Dal canto suo Giorgia Meloni non può tirarsi indietro in quanto uno dei punti del suo programma è proprio l’abolizione del RDC, e i tempi sembrano maturi per farlo.
Proprio oggi autorevoli commentatori asseriscono che entro sei mesi la Meloni lo sopprimerà, secondo un meccanismo in base al quale se il percettore rifiuterà il primo lavoro che gli verrà offerto, perderà il sussidio.
Il provvedimento verrebbe inserito nella manovra economica con la quale il Governo dovrebbe recuperare circa 30.miliardi tra minori spese, e quindi tagli, e maggiori entrate, ma non si capisce da cosa.
E c’è un altro aspetto importante: offrire un lavoro sta a significare avere la possibilità di farlo, cioè che un lavoro ci sia.
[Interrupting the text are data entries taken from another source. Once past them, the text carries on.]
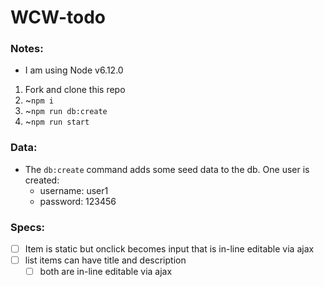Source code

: # WCW-todo

### Notes:
- I am using Node v6.12.0

1. Fork and clone this repo
1. ~`npm i`
1. ~`npm run db:create`
1. ~`npm run start`

### Data:
- The `db:create` command adds some seed data to the db. One user is created:
  - username: user1
  - password: 123456

### Specs:
- [ ] Item is static but onclick becomes input that is in-line editable via ajax
- [ ] list items can have title and description
  - [ ] both are in-line editable via ajax
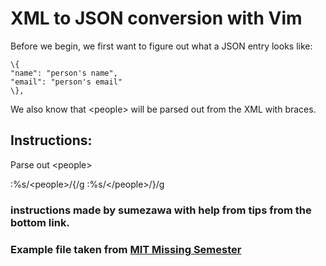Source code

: # XML to JSON conversion with Vim
Before we begin, we first want to figure out what a JSON entry looks like:

    \{
    "name": "person's name",
    "email": "person's email"
    \},

We also know that \<people\> will be parsed out from the XML with braces.

## Instructions:
Parse out \<people\>

:%s/\<people\>/{/g
:%s/\<\/people\>/}/g

### instructions made by sumezawa with help from tips from the bottom link.
### Example file taken from [MIT Missing Semester](https://missing.csail.mit.edu/2020/editors/#macros)
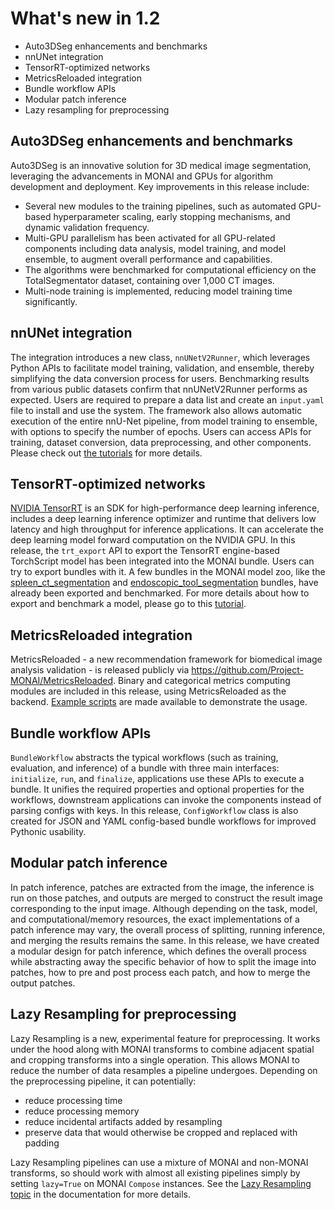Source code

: # What's new in 1.2

- Auto3DSeg enhancements and benchmarks
- nnUNet integration
- TensorRT-optimized networks
- MetricsReloaded integration
- Bundle workflow APIs
- Modular patch inference
- Lazy resampling for preprocessing

## Auto3DSeg enhancements and benchmarks
Auto3DSeg is an innovative solution for 3D medical image segmentation, leveraging the advancements in MONAI and GPUs for algorithm development and deployment.
Key improvements in this release include:
- Several new modules to the training pipelines, such as automated GPU-based hyperparameter scaling, early stopping mechanisms, and dynamic validation frequency.
- Multi-GPU parallelism has been activated for all GPU-related components including data analysis, model training, and model ensemble, to augment overall performance and capabilities.
- The algorithms were benchmarked for computational efficiency on the TotalSegmentator dataset, containing over 1,000 CT images.
- Multi-node training is implemented, reducing model training time significantly.


## nnUNet integration
The integration introduces a new class, `nnUNetV2Runner`, which leverages Python APIs to facilitate model training, validation,
and ensemble, thereby simplifying the data conversion process for users.
Benchmarking results from various public datasets confirm that nnUNetV2Runner performs as expected.
Users are required to prepare a data list and create an `input.yaml` file to install and use the system.
The framework also allows automatic execution of the entire nnU-Net pipeline, from model training to ensemble,
with options to specify the number of epochs. Users can access APIs for training, dataset conversion, data preprocessing, and other components.
Please check out [the tutorials](https://github.com/Project-MONAI/tutorials/tree/main/nnunet) for more details.

## TensorRT-optimized networks
[NVIDIA TensorRT](https://developer.nvidia.com/tensorrt) is an SDK for high-performance deep learning inference,
includes a deep learning inference optimizer and runtime that delivers low latency and high throughput for inference applications.
It can accelerate the deep learning model forward computation on the NVIDIA GPU.
In this release, the `trt_export` API to export the TensorRT engine-based TorchScript model has been integrated into the MONAI bundle.
Users can try to export bundles with it. A few bundles in the MONAI model zoo,
like the [spleen_ct_segmentation](https://github.com/Project-MONAI/model-zoo/tree/dev/models/spleen_ct_segmentation)
and [endoscopic_tool_segmentation](https://github.com/Project-MONAI/model-zoo/tree/dev/models/endoscopic_tool_segmentation) bundles,
have already been exported and benchmarked. For more details about how to export and benchmark a model,
please go to this [tutorial](https://github.com/Project-MONAI/tutorials/blob/main/acceleration/TensorRT_inference_acceleration.ipynb).


## MetricsReloaded integration
MetricsReloaded - a new recommendation framework for biomedical image analysis validation - is released publicly
via https://github.com/Project-MONAI/MetricsReloaded. Binary and categorical metrics computing modules are included in this release,
using MetricsReloaded as the backend. [Example scripts](https://github.com/Project-MONAI/tutorials/tree/main/modules/metrics_reloaded) are made available to demonstrate the usage.


## Bundle workflow APIs
`BundleWorkflow` abstracts the typical workflows (such as training, evaluation, and inference) of a bundle with three main interfaces:
`initialize`, `run`, and `finalize`, applications use these APIs to execute a bundle.
It unifies the required properties and optional properties for the workflows, downstream applications
can invoke the components instead of parsing configs with keys.
In this release, `ConfigWorkflow` class is also created for JSON and YAML config-based bundle workflows for improved Pythonic usability.


## Modular patch inference
In patch inference, patches are extracted from the image, the inference is run on those patches, and outputs are merged
to construct the result image corresponding to the input image. Although depending on the task, model, and computational/memory resources,
the exact implementations of a patch inference may vary, the overall process of splitting, running inference, and merging the results remains the same.
In this release, we have created a modular design for patch inference, which defines the overall process while abstracting away the specific
behavior of how to split the image into patches, how to pre and post process each patch, and how to merge the output patches.

## Lazy Resampling for preprocessing
Lazy Resampling is a new, experimental feature for preprocessing. It works under
the hood along with MONAI transforms to combine adjacent spatial and
cropping transforms into a single operation. This allows MONAI to reduce the number of data resamples
 a pipeline undergoes. Depending on the preprocessing pipeline, it can potentially:

* reduce processing time
* reduce processing memory
* reduce incidental artifacts added by resampling
* preserve data that would otherwise be cropped and replaced with padding

Lazy Resampling pipelines can use a mixture of MONAI and non-MONAI transforms, so
should work with almost all existing pipelines simply by setting `lazy=True`
on MONAI `Compose` instances.  See the
[Lazy Resampling topic](https://docs.monai.io/en/stable/lazy_resampling.html)
in the documentation for more details.
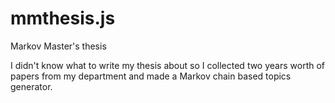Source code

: # mmthesis.js
Markov Master's thesis 

I didn't know what to write my thesis about so I collected two years worth of papers from my department and made a Markov chain based topics generator.
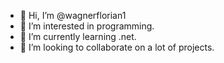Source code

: - 👋 Hi, I’m @wagnerflorian1
- 👀 I’m interested in programming.
- 🌱 I’m currently learning .net.
- 💞️ I’m looking to collaborate on a lot of projects.

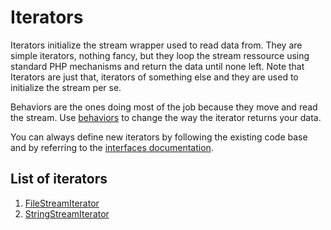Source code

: Iterators
=========
Iterators initialize the stream wrapper used to read data from. They are simple iterators, nothing fancy, but they loop the stream ressource using standard PHP mechanisms and return the data until none left. Note that Iterators are just that, iterators of something else and they are used to initialize the stream per se.

Behaviors are the ones doing most of the job because they move and read the stream. Use [behaviors](../behaviors) to change the way the iterator returns your data.

You can always define new iterators by following the existing code base and by referring to the [interfaces documentation](../interfaces).

List of iterators
-----------------
1. [FileStreamIterator](FileStreamIterator.md)
2. [StringStreamIterator](StringStreamIterator.md)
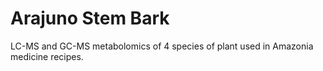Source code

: # Arajuno Stem Bark
LC-MS and GC-MS metabolomics of 4 species of plant used in Amazonia medicine recipes.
E’ ovvio che ad un manovale edile non può essere offerto un lavoro da perito informatico, e se lo si facesse potrebbero scattare opposizioni che potrebbero avere pure risvolti giudiziari, il che aggiungerebbe al danno la beffa.
A meno che, com’è sembrato aver capito tra le righe di qualche commento, il governo della Meloni non intenderà scaricare totalmente sulle spalle dei percettori del RDC l’onore di trovarsi una occupazione, ma questo sarebbe per gli elettori dell’attuale governo una beffa che non potrebbero sopportare: se la Premier lo facesse rischierebbe parecchio in termini di consenso.
Insomma un bel rompicapo per Giorgia Meloni, che a tal proposito ha da ringraziare solo l’ex, ed attuale, M5S, precisamente Giuseppe Conte, che ancora regge il partico-movimento, e ancora di più l’ex Luigi Di Maio, quello che dal balcone di Palazzo Chigi nel settembre 2018 uscì raggiante, proclamando di aver abolito la povertà.
In compenso Di Maio dimostrò di aver abolito la sua povertà, assicurandosi un posto di primo piano durante i governi che da allora si sono succeduti, dai tre di Conte a quello di Draghi, dal quale è uscito dopo essersi dimesso dal partito dei grillini, dopo aver maturato pensione e prebende per gli anni di governo, e ora ha ricevuto anche un incarico da non trascurare, cioè di inviato speciale della UE nel Golfo Persico per i prezzi del gas e del petrolio, incarico conferitogli dall’Alto Rappresentante per la Politica Estera Ue Josep Borrell, ma dietro il quale si intravede il sostegno di Mario Draghi al quale Di Maio è sempre stato fedele: compenso annuo di 70.mila euro, per il quale parecchi grillini, a partire da Giuseppe Conte, masticano amaro.
Ma non possiamo fare a meno di commentare l’atteggiamento, sempre disinvolto, del Vice-Premier Salvini, il quale oggi fa fuoco e fiamme perché il RDC venga abolito, oggi e non domani: ma quando fu introdotto non era uno di quelli che non solo l’approvarono, ma che gioirono insieme a Di Maio per l’abolizione della povertà?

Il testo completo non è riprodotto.